Mogi M, Ito T, Matsuki Y, Kurata Y, Nambara T
Hatano Research Institute, Food and Drug Safety Centre, Kanagawa, Japan.
J Chromatogr. 1987 Jul 24;399:234-50.
A method for the determination of isofloxythepin in biological fluids by gas chromatography-mass spectrometry is described. Isofloxythepin was readily converted into the trimethylsilyl ether by treatment with N,O-bis(trimethylsilyl)trifluoroacetamide. This derivative was separated on a 5% OV-101 column and determined, employing newly prepared isofloxythepin-d7 as an internal standard. Clean-up of isofloxythepin in blood and urine was efficiently achieved by back-extraction with hexane or hexane-toluene (9:1) under acidic and basic conditions, while isofloxythepin glucuronide in biological fluids was isolated by ion-exchange chromatography on Dowex 50W-X4 resin. The detection limit of isofloxythepin by this method was 50 pg. The blood and urine levels of isofloxythepin after oral administration of the drug to dogs were monitored by the proposed method.

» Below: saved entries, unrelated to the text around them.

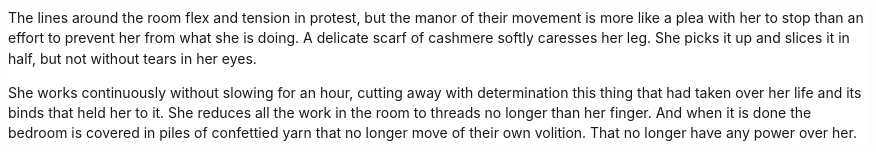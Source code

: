 The lines around the room flex and tension in protest, but the manor of
their movement is more like a plea with her to stop than an effort to
prevent her from what she is doing. A delicate scarf of cashmere softly
caresses her leg. She picks it up and slices it in half, but not
without tears in her eyes.

She works continuously without slowing for an hour, cutting away with
determination this thing that had taken over her life and its binds
that held her to it. She reduces all the work in the room to threads no
longer than her finger. And when it is done the bedroom is covered in
piles of confettied yarn that no longer move of their own volition.
That no longer have any power over her.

描述了一种通过气相色谱 - 质谱法测定生物体液中异氟磷的方法。异氟磷通过用N,O - 双(三甲基硅基)三氟乙酰胺处理很容易转化为三甲基硅基醚。该衍生物在5% OV - 101柱上分离,并以新制备的异氟磷 - d7作为内标进行测定。在酸性和碱性条件下,通过用己烷或己烷 - 甲苯(9:1)反萃取有效地实现了血液和尿液中异氟磷的净化,而生物体液中的异氟磷葡萄糖醛酸苷则通过在Dowex 50W - X4树脂上的离子交换色谱法分离。该方法测定异氟磷的检测限为50 pg。通过所提出的方法监测了给狗口服该药物后血液和尿液中异氟磷的水平。